ASSIGNMENT. Send back every record word for word, with nothing missing.

◆ ◆ ◆ ◆ ◆

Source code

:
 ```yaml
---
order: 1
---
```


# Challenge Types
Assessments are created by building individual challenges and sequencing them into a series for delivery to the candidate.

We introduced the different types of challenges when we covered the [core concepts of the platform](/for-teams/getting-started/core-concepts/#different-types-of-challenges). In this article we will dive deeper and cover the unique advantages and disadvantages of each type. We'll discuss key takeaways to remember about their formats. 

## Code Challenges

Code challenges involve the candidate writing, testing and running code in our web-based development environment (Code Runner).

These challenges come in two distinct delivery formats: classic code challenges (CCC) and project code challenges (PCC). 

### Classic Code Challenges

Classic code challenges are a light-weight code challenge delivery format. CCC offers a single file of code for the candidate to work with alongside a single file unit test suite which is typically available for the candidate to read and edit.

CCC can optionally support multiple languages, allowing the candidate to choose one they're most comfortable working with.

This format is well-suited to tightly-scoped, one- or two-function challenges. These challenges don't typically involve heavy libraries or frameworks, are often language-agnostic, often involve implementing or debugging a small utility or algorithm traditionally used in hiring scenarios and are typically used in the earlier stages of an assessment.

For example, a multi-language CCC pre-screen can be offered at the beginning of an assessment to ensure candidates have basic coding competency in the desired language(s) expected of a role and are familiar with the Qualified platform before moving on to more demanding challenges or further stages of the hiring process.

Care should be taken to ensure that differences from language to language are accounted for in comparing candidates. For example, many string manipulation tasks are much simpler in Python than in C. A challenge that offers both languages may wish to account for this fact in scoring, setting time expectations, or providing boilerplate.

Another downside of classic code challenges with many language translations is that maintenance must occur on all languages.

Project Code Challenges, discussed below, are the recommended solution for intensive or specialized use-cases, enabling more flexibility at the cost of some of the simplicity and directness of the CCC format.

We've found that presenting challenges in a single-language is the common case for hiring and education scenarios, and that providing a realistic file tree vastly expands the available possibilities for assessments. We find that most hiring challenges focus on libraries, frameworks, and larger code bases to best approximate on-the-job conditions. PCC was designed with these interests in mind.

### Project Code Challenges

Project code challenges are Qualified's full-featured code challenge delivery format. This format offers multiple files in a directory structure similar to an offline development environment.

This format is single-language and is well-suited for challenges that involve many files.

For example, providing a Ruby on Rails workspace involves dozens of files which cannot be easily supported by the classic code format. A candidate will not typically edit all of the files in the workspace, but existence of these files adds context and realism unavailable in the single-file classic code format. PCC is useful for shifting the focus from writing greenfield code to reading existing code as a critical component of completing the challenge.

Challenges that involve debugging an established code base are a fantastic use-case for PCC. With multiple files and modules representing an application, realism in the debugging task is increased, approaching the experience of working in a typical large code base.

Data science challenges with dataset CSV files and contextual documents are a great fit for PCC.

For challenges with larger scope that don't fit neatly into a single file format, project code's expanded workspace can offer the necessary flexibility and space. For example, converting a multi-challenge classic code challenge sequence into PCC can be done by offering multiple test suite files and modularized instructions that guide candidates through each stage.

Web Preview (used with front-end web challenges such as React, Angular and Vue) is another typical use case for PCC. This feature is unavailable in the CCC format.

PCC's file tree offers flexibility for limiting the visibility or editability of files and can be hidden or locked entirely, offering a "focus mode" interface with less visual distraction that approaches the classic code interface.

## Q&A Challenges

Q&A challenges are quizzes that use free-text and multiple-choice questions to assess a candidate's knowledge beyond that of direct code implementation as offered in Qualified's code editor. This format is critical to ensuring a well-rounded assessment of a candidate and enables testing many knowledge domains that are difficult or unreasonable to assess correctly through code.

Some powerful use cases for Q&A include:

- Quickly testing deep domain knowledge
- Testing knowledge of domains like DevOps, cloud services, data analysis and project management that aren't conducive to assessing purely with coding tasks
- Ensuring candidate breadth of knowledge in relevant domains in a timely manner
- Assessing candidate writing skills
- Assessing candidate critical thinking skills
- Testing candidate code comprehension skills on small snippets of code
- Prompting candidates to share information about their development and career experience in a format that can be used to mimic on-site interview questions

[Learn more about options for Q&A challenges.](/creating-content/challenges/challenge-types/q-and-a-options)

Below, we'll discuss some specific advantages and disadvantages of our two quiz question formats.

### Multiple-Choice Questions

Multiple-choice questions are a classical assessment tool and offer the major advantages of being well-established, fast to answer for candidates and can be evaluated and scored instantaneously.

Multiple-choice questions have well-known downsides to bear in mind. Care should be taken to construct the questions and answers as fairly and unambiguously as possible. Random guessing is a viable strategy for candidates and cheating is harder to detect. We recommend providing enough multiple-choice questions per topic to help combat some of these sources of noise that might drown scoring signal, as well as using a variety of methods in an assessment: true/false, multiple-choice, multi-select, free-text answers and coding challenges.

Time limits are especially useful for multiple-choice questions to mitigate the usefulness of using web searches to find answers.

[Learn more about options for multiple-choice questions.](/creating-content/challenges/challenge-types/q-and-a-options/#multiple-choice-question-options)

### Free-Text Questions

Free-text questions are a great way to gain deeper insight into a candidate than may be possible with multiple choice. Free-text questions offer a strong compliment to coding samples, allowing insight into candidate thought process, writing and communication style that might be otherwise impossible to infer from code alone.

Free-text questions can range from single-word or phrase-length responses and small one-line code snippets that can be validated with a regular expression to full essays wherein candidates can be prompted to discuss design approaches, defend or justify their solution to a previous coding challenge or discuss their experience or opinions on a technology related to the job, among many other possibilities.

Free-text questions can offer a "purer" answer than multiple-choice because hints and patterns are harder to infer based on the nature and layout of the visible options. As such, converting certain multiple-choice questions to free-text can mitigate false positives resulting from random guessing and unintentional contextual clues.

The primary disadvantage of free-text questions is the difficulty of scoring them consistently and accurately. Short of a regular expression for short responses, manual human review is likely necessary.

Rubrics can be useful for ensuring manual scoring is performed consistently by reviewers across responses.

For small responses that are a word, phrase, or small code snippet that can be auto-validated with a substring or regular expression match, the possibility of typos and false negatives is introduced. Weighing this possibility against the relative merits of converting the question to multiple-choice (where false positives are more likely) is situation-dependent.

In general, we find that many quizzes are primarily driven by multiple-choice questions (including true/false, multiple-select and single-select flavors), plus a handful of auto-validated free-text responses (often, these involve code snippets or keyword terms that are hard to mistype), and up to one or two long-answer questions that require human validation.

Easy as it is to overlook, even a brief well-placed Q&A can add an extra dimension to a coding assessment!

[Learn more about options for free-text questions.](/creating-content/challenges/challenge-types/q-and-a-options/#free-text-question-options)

◆ ◆ ◆ ◆ ◆

SOLVED EXERCISE.
Source code

:
 ```yaml
---
order: 1
---
```


# Challenge Types
Assessments are created by building individual challenges and sequencing them into a series for delivery to the candidate.

We introduced the different types of challenges when we covered the [core concepts of the platform](/for-teams/getting-started/core-concepts/#different-types-of-challenges). In this article we will dive deeper and cover the unique advantages and disadvantages of each type. We'll discuss key takeaways to remember about their formats. 

## Code Challenges

Code challenges involve the candidate writing, testing and running code in our web-based development environment (Code Runner).

These challenges come in two distinct delivery formats: classic code challenges (CCC) and project code challenges (PCC). 

### Classic Code Challenges

Classic code challenges are a light-weight code challenge delivery format. CCC offers a single file of code for the candidate to work with alongside a single file unit test suite which is typically available for the candidate to read and edit.

CCC can optionally support multiple languages, allowing the candidate to choose one they're most comfortable working with.

This format is well-suited to tightly-scoped, one- or two-function challenges. These challenges don't typically involve heavy libraries or frameworks, are often language-agnostic, often involve implementing or debugging a small utility or algorithm traditionally used in hiring scenarios and are typically used in the earlier stages of an assessment.

For example, a multi-language CCC pre-screen can be offered at the beginning of an assessment to ensure candidates have basic coding competency in the desired language(s) expected of a role and are familiar with the Qualified platform before moving on to more demanding challenges or further stages of the hiring process.

Care should be taken to ensure that differences from language to language are accounted for in comparing candidates. For example, many string manipulation tasks are much simpler in Python than in C. A challenge that offers both languages may wish to account for this fact in scoring, setting time expectations, or providing boilerplate.

Another downside of classic code challenges with many language translations is that maintenance must occur on all languages.

Project Code Challenges, discussed below, are the recommended solution for intensive or specialized use-cases, enabling more flexibility at the cost of some of the simplicity and directness of the CCC format.

We've found that presenting challenges in a single-language is the common case for hiring and education scenarios, and that providing a realistic file tree vastly expands the available possibilities for assessments. We find that most hiring challenges focus on libraries, frameworks, and larger code bases to best approximate on-the-job conditions. PCC was designed with these interests in mind.

### Project Code Challenges

Project code challenges are Qualified's full-featured code challenge delivery format. This format offers multiple files in a directory structure similar to an offline development environment.

This format is single-language and is well-suited for challenges that involve many files.

For example, providing a Ruby on Rails workspace involves dozens of files which cannot be easily supported by the classic code format. A candidate will not typically edit all of the files in the workspace, but existence of these files adds context and realism unavailable in the single-file classic code format. PCC is useful for shifting the focus from writing greenfield code to reading existing code as a critical component of completing the challenge.

Challenges that involve debugging an established code base are a fantastic use-case for PCC. With multiple files and modules representing an application, realism in the debugging task is increased, approaching the experience of working in a typical large code base.

Data science challenges with dataset CSV files and contextual documents are a great fit for PCC.

For challenges with larger scope that don't fit neatly into a single file format, project code's expanded workspace can offer the necessary flexibility and space. For example, converting a multi-challenge classic code challenge sequence into PCC can be done by offering multiple test suite files and modularized instructions that guide candidates through each stage.

Web Preview (used with front-end web challenges such as React, Angular and Vue) is another typical use case for PCC. This feature is unavailable in the CCC format.

PCC's file tree offers flexibility for limiting the visibility or editability of files and can be hidden or locked entirely, offering a "focus mode" interface with less visual distraction that approaches the classic code interface.

## Q&A Challenges

Q&A challenges are quizzes that use free-text and multiple-choice questions to assess a candidate's knowledge beyond that of direct code implementation as offered in Qualified's code editor. This format is critical to ensuring a well-rounded assessment of a candidate and enables testing many knowledge domains that are difficult or unreasonable to assess correctly through code.

Some powerful use cases for Q&A include:

- Quickly testing deep domain knowledge
- Testing knowledge of domains like DevOps, cloud services, data analysis and project management that aren't conducive to assessing purely with coding tasks
- Ensuring candidate breadth of knowledge in relevant domains in a timely manner
- Assessing candidate writing skills
- Assessing candidate critical thinking skills
- Testing candidate code comprehension skills on small snippets of code
- Prompting candidates to share information about their development and career experience in a format that can be used to mimic on-site interview questions

[Learn more about options for Q&A challenges.](/creating-content/challenges/challenge-types/q-and-a-options)

Below, we'll discuss some specific advantages and disadvantages of our two quiz question formats.

### Multiple-Choice Questions

Multiple-choice questions are a classical assessment tool and offer the major advantages of being well-established, fast to answer for candidates and can be evaluated and scored instantaneously.

Multiple-choice questions have well-known downsides to bear in mind. Care should be taken to construct the questions and answers as fairly and unambiguously as possible. Random guessing is a viable strategy for candidates and cheating is harder to detect. We recommend providing enough multiple-choice questions per topic to help combat some of these sources of noise that might drown scoring signal, as well as using a variety of methods in an assessment: true/false, multiple-choice, multi-select, free-text answers and coding challenges.

Time limits are especially useful for multiple-choice questions to mitigate the usefulness of using web searches to find answers.

[Learn more about options for multiple-choice questions.](/creating-content/challenges/challenge-types/q-and-a-options/#multiple-choice-question-options)

### Free-Text Questions

Free-text questions are a great way to gain deeper insight into a candidate than may be possible with multiple choice. Free-text questions offer a strong compliment to coding samples, allowing insight into candidate thought process, writing and communication style that might be otherwise impossible to infer from code alone.

Free-text questions can range from single-word or phrase-length responses and small one-line code snippets that can be validated with a regular expression to full essays wherein candidates can be prompted to discuss design approaches, defend or justify their solution to a previous coding challenge or discuss their experience or opinions on a technology related to the job, among many other possibilities.

Free-text questions can offer a "purer" answer than multiple-choice because hints and patterns are harder to infer based on the nature and layout of the visible options. As such, converting certain multiple-choice questions to free-text can mitigate false positives resulting from random guessing and unintentional contextual clues.

The primary disadvantage of free-text questions is the difficulty of scoring them consistently and accurately. Short of a regular expression for short responses, manual human review is likely necessary.

Rubrics can be useful for ensuring manual scoring is performed consistently by reviewers across responses.

For small responses that are a word, phrase, or small code snippet that can be auto-validated with a substring or regular expression match, the possibility of typos and false negatives is introduced. Weighing this possibility against the relative merits of converting the question to multiple-choice (where false positives are more likely) is situation-dependent.

In general, we find that many quizzes are primarily driven by multiple-choice questions (including true/false, multiple-select and single-select flavors), plus a handful of auto-validated free-text responses (often, these involve code snippets or keyword terms that are hard to mistype), and up to one or two long-answer questions that require human validation.

Easy as it is to overlook, even a brief well-placed Q&A can add an extra dimension to a coding assessment!

[Learn more about options for free-text questions.](/creating-content/challenges/challenge-types/q-and-a-options/#free-text-question-options)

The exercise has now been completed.